Tenía que salir de allí como alma que lleva al diablo, sino quería confesar mi acto de vandalismo.

-Bella- me llamó Edward antes de subir por las escaleras- me preguntaba si podrías darnos nuestra ropa-su sonrisa no me gustaba para nada- necesito mi camiseta blanca- sacó de su bolsillo trasero un calcetín.

Pero no era un calcetín cualquiera, no, era una de las prendas teñidas de rosa. Tragué saliva y esperé a la tormenta.


(N/A): Lo siento por tardar en actualizar pero en mi defensa (realmente pobre) tengo que decir que estoy preparandome para volver al instituto y tengo que ir ha comprar libros y ayudar en casa.

Por otro lado doy las gracias a la gente que me ha mandado rr ( dos capítulos y tengo 43 mensajes) ni en mis mejores sueño hubiera esperado tal resivimiento...

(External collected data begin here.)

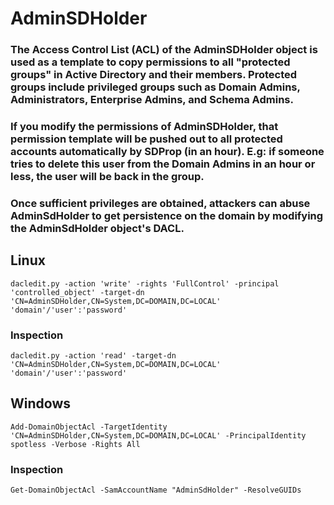 # AdminSDHolder

### The Access Control List (ACL) of the AdminSDHolder object is used as a template to copy permissions to all "protected groups" in Active Directory and their members. Protected groups include privileged groups such as Domain Admins, Administrators, Enterprise Admins, and Schema Admins.

### If you modify the permissions of AdminSDHolder, that permission template will be pushed out to all protected accounts automatically by SDProp (in an hour). E.g: if someone tries to delete this user from the Domain Admins in an hour or less, the user will be back in the group.

### Once sufficient privileges are obtained, attackers can abuse AdminSdHolder to get persistence on the domain by modifying the AdminSdHolder object's DACL. 

## Linux

    dacledit.py -action 'write' -rights 'FullControl' -principal 'controlled_object' -target-dn 'CN=AdminSDHolder,CN=System,DC=DOMAIN,DC=LOCAL' 'domain'/'user':'password'

### Inspection

    dacledit.py -action 'read' -target-dn 'CN=AdminSDHolder,CN=System,DC=DOMAIN,DC=LOCAL' 'domain'/'user':'password'

## Windows

    Add-DomainObjectAcl -TargetIdentity 'CN=AdminSDHolder,CN=System,DC=DOMAIN,DC=LOCAL' -PrincipalIdentity spotless -Verbose -Rights All

### Inspection

    Get-DomainObjectAcl -SamAccountName "AdminSdHolder" -ResolveGUIDs
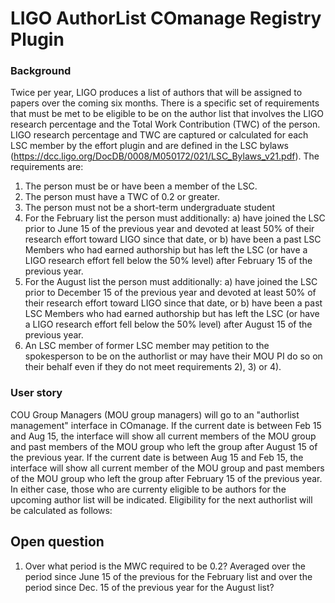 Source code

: # LIGO AuthorList COmanage Registry Plugin

### Background
Twice per year, LIGO produces a list of authors that will be assigned to papers over the coming six months. There is a specific set of requirements that must be met to be eligible to be on the author list that involves the LIGO research percentage and the Total Work Contribution (TWC) of the person. LIGO research percentage and TWC are captured or calculated for each LSC member by the effort plugin and are defined in the LSC bylaws (https://dcc.ligo.org/DocDB/0008/M050172/021/LSC_Bylaws_v21.pdf). The requirements are:

 1) The person must be or have been a member of the LSC.
 2) The person must have a TWC of 0.2 or greater.
 3) The person must not be a short-term undergraduate student
 4) For the February list the person must additionally:
    a)  have joined the LSC prior to June 15 of the previous year and devoted at least 50% of their research effort toward LIGO since that date, or
    b) have been a past LSC Members who had earned authorship but has left the LSC (or have a LIGO research effort fell below the 50% level) after February 15 of the previous year.
 5) For the August list the person must additionally:
    a) have joined the LSC prior to December 15 of the previous year and devoted at least 50% of their research effort toward LIGO since that date, or
    b) have been a past LSC Members who had earned authorship but has left the LSC (or have a LIGO research effort fell below the 50% level) after August 15 of the previous year.
 6) An LSC member of former LSC member may petition to the spokesperson to be on the authorlist or may have their MOU PI do so on their behalf even if they do not meet requirements 2), 3) or 4).

### User story
COU Group Managers (MOU group managers) will go to an "authorlist management" interface in COmanage. If the current date is between Feb 15 and Aug 15, the interface will show all current members of the MOU group and past members of the MOU group who left the group after August 15 of the previous year. If the current date is between Aug 15 and Feb 15, the interface will show all current member of the MOU group and past members of the MOU group who left the group after February 15 of the previous year. In either case, those who are currenty eligible to be authors for the upcoming author list will be indicated. Eligibility for the next authorlist will be calculated as follows:

## Open question
1) Over what period is the MWC required to be 0.2? Averaged over the period since June 15 of the previous for the February list and over the period since Dec. 15 of the previous year for the August list? 
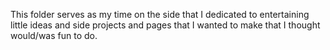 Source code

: This folder serves as my time on the side that I dedicated to entertaining little ideas and side projects and pages that I wanted to make that I thought would/was fun to do.
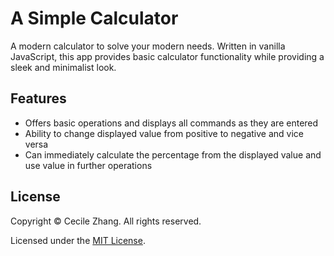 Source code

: # A Simple Calculator

A modern calculator to solve your modern needs. Written in vanilla JavaScript, this app provides basic calculator functionality while providing a sleek and minimalist look.

<!-- ![image of the calculator](./assets/calculator-image.png) -->
  
## Features
+ Offers basic operations and displays all commands as they are entered
+ Ability to change displayed value from positive to negative and vice versa
+ Can immediately calculate the percentage from the displayed value and use value in further operations

## License

Copyright &copy; Cecile Zhang. All rights reserved.

Licensed under the [MIT License](./LICENSE).
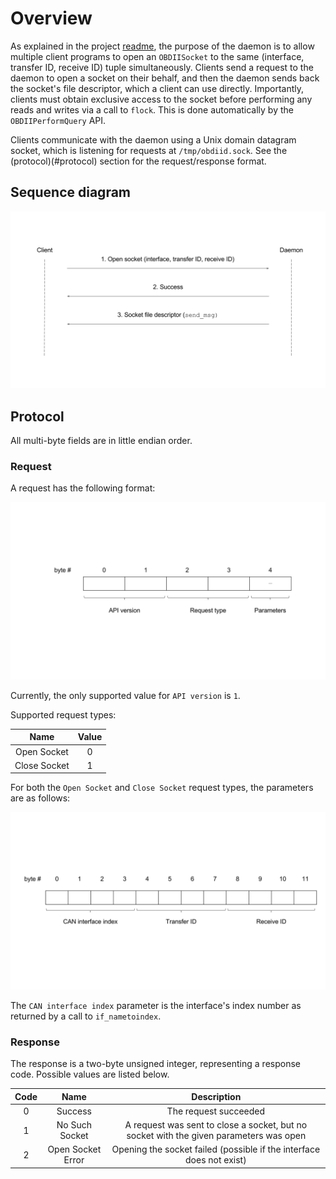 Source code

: # Overview

As explained in the project [readme](../README.md), the purpose of the daemon is to allow multiple client programs to open an `OBDIISocket` to the same (interface, transfer ID, receive ID) tuple simultaneously. Clients send a request to the daemon to open a socket on their behalf, and then the daemon sends back the socket's file descriptor, which a client can use directly. Importantly, clients must obtain exclusive access to the socket before performing any reads and writes via a call to `flock`. This is done automatically by the `OBDIIPerformQuery` API.

Clients communicate with the daemon using a Unix domain datagram socket, which is listening for requests at `/tmp/obdiid.sock`. See the (protocol)(#protocol) section for the request/response format.

## Sequence diagram

![sequence diagram](../doc/images/obdiidsequencediagram.svg)

## Protocol

All multi-byte fields are in little endian order.

### Request

A request has the following format:

![request format](../doc/images/obdiidrequestformat.svg)

Currently, the only supported value for `API version` is `1`.

Supported request types:

| Name         | Value |
|:------------:|:-----:|
| Open Socket  | 0     |
| Close Socket | 1     |

For both the `Open Socket` and `Close Socket` request types, the parameters are as follows:

![request parameters format](../doc/images/obdiidrequestparameters.svg)

The `CAN interface index` parameter is the interface's index number as returned by a call to `if_nametoindex`.

### Response

The response is a two-byte unsigned integer, representing a response code. Possible values are listed below.

| Code | Name              | Description |
|:----:|:-----------------:|:-----------:|
| 0    | Success           | The request succeeded |
| 1    | No Such Socket    | A request was sent to close a socket, but no socket with the given parameters was open |
| 2    | Open Socket Error | Opening the socket failed (possible if the interface does not exist) |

Bueno por otra parte carO21 me preguntó si la historia solo se centraría entre Bella y Edward o si los demas chicos tendrían sus momentos de protagonismo en la vida de Bella. Ante esta pregunta, tengo que responder que mi idea desde un principio ha sido meter a Bella en situaciones verdaderamente comprometidas (dentro de lo que cabe) con cada uno de sus compañeros. Pero puede dar la situación en la que me arrepienta y no lo haga con todos.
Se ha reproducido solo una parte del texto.